Go through the entries below and copy each line that holds the word "current".
DATA SECTION Start Marker
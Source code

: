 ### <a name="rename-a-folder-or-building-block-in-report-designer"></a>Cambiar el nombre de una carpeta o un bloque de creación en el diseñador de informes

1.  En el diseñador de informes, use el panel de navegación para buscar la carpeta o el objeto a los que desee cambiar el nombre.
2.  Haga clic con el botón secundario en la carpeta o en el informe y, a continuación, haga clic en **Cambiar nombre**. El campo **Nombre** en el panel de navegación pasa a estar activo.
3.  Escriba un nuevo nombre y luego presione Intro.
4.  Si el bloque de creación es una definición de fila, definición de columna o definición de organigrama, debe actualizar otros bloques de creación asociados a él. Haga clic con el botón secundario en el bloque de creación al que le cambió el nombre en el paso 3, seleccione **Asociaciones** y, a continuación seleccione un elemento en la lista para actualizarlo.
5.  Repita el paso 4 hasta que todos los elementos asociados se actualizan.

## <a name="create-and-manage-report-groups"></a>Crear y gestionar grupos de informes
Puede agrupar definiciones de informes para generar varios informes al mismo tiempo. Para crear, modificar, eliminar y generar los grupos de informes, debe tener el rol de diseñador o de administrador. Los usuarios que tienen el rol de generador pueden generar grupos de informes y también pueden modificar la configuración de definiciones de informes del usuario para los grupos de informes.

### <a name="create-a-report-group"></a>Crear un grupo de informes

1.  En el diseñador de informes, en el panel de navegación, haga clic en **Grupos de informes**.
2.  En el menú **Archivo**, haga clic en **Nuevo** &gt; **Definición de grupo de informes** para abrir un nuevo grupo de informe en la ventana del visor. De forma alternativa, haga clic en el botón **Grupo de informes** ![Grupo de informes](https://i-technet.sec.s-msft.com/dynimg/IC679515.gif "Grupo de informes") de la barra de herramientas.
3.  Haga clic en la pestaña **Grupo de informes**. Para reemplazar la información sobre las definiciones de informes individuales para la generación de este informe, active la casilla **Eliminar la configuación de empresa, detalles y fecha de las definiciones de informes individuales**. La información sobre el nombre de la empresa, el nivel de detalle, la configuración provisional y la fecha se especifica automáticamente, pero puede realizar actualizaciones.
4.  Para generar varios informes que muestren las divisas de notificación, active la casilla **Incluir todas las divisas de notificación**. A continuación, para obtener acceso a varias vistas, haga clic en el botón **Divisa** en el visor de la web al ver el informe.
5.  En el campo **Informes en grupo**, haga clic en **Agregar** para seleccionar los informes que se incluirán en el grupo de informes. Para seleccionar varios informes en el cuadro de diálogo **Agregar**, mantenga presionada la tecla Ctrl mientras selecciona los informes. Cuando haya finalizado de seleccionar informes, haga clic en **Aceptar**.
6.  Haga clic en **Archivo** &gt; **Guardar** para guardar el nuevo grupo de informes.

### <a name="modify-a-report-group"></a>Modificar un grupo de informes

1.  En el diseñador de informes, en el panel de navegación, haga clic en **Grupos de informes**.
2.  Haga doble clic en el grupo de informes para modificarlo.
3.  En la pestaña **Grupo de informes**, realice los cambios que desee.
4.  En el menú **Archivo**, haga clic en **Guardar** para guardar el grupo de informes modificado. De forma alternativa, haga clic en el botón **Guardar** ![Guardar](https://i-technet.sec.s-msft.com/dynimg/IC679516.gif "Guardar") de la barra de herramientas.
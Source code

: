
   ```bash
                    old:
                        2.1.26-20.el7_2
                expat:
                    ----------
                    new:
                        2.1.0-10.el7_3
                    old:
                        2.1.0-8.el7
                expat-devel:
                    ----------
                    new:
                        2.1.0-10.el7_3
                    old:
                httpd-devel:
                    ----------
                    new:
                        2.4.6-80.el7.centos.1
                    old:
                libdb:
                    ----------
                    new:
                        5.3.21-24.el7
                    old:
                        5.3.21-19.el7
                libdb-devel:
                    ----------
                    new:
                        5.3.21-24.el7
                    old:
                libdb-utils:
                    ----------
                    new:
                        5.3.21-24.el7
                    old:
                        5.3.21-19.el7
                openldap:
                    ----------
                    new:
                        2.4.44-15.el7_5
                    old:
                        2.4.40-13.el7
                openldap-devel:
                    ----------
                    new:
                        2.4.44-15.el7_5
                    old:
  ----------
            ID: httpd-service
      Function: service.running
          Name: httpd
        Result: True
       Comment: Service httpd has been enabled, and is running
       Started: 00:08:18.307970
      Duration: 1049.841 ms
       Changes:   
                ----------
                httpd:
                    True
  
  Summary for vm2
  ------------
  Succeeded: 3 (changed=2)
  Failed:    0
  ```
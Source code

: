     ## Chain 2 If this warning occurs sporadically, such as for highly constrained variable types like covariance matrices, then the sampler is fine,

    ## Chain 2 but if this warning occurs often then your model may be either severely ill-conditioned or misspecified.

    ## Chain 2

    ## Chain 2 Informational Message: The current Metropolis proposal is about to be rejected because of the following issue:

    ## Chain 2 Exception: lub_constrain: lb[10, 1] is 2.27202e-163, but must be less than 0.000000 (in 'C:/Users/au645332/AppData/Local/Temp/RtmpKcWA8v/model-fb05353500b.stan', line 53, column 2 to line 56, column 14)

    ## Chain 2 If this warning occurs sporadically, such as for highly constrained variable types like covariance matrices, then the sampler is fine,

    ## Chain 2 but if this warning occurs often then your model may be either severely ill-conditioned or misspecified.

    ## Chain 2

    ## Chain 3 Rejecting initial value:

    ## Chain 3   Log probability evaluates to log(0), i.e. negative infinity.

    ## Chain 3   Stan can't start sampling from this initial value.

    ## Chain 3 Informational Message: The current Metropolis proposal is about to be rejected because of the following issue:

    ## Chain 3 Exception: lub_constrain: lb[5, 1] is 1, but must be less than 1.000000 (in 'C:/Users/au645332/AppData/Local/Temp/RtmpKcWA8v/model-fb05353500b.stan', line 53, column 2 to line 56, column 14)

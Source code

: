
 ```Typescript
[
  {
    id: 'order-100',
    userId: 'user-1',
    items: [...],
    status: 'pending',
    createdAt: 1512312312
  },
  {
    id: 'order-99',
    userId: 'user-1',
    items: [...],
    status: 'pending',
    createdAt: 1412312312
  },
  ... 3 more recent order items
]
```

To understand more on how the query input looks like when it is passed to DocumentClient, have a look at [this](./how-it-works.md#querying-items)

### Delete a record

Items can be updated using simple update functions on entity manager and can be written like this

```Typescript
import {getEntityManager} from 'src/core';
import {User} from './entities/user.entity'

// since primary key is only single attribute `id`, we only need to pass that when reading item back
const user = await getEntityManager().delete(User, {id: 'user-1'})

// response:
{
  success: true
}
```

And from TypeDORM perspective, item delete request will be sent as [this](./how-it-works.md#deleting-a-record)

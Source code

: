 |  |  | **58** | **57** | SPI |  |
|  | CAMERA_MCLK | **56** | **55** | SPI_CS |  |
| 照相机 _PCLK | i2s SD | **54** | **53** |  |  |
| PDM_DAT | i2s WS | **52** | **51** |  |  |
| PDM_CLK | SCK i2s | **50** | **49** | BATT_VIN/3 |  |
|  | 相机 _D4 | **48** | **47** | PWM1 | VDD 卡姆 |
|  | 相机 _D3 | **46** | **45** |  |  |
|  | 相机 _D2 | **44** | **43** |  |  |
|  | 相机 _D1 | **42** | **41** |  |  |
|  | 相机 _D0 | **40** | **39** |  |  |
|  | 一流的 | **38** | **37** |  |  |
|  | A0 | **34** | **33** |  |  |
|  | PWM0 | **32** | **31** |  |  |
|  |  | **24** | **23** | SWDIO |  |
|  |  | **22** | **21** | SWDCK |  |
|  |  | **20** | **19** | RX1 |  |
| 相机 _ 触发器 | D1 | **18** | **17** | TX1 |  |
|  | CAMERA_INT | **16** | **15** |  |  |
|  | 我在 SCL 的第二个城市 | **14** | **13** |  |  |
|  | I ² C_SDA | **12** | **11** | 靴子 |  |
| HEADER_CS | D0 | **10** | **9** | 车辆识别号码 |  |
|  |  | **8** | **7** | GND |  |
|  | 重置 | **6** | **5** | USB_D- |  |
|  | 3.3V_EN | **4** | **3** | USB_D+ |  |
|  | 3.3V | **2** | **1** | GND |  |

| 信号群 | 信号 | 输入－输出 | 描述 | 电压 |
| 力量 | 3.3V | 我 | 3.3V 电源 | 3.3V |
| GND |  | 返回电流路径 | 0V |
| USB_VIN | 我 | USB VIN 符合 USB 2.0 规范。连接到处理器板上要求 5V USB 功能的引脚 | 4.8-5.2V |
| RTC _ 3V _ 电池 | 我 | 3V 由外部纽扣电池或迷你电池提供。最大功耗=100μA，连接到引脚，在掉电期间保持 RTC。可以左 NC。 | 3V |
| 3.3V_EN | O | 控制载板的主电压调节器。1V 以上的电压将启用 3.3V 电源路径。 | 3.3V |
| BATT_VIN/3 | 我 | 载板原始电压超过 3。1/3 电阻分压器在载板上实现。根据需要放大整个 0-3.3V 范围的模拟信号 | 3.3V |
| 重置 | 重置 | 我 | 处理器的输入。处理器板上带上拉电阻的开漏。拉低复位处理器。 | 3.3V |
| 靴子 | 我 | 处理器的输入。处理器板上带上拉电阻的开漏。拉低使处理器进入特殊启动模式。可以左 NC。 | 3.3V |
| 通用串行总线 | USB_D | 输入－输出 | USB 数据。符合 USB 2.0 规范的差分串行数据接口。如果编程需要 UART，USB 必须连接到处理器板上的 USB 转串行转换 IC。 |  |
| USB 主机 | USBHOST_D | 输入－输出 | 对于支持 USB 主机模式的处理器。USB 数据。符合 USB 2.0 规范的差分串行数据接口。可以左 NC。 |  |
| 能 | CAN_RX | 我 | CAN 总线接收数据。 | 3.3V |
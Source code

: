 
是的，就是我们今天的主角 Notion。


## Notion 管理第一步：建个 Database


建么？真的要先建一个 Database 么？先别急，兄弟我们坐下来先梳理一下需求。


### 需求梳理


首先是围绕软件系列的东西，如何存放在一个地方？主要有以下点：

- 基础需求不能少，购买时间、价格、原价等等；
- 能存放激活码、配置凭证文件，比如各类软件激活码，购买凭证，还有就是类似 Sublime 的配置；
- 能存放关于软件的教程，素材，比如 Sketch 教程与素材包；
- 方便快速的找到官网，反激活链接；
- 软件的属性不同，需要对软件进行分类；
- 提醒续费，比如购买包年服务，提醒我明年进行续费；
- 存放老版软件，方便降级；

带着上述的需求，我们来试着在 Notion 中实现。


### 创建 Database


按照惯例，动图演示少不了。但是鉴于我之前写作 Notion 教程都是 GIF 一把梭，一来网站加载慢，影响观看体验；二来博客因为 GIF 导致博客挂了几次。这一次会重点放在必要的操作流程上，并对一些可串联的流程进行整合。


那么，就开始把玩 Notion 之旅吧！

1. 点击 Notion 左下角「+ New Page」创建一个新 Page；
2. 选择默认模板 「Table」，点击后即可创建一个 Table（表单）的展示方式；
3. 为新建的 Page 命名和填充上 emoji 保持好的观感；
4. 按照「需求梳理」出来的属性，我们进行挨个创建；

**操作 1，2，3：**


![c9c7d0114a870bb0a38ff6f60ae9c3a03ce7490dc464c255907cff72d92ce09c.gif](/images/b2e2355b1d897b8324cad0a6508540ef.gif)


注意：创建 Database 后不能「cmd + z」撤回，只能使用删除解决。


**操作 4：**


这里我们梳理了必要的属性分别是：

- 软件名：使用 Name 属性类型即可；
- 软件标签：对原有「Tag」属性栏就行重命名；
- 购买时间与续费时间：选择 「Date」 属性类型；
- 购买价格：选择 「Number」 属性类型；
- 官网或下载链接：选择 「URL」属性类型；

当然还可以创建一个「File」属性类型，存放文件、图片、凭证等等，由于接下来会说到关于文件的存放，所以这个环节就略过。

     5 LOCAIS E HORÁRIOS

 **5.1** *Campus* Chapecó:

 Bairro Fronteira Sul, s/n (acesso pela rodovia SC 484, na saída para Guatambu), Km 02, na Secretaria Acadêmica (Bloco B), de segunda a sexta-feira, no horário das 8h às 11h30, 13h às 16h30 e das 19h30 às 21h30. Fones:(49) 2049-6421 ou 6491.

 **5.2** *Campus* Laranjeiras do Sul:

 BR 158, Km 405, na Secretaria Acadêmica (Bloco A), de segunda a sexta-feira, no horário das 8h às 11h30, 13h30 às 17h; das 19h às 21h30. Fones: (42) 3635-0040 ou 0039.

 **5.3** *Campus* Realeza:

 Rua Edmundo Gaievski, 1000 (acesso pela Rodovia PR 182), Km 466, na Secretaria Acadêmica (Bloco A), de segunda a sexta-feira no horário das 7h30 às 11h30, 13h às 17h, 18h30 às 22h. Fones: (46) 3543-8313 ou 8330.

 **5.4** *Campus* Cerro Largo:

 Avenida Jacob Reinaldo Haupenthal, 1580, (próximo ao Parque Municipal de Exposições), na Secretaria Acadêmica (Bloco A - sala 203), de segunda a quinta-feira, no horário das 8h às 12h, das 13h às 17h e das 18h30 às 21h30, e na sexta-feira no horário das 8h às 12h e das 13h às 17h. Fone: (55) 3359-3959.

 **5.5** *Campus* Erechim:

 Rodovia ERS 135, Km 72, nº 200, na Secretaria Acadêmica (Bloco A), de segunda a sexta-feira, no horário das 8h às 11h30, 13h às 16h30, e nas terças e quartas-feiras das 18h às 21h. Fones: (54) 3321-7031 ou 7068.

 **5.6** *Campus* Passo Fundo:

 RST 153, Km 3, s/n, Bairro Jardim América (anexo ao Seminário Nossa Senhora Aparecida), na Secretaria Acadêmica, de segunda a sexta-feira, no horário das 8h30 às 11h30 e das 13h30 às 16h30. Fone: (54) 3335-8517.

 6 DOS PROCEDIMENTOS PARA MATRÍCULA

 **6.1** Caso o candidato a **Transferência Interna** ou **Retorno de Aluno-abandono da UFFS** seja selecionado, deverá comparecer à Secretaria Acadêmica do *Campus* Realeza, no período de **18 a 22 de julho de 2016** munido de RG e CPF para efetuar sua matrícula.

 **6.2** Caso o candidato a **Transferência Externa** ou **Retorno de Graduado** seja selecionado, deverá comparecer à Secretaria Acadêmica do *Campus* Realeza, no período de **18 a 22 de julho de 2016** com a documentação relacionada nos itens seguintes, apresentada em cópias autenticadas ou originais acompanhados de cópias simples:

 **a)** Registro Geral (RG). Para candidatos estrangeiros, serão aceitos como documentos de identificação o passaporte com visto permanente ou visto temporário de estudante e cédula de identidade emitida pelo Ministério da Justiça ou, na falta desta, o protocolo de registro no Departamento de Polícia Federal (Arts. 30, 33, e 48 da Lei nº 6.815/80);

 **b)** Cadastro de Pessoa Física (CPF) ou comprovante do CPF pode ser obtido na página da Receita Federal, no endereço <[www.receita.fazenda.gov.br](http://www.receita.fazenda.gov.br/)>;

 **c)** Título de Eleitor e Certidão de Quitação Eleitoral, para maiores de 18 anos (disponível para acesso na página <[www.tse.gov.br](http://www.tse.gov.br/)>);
DATA SECTION End Marker
■ **EXERCISE SOLUTION**:
    ## Chain 2 Informational Message: The current Metropolis proposal is about to be rejected because of the following issue:
    ## Chain 3 Informational Message: The current Metropolis proposal is about to be rejected because of the following issue:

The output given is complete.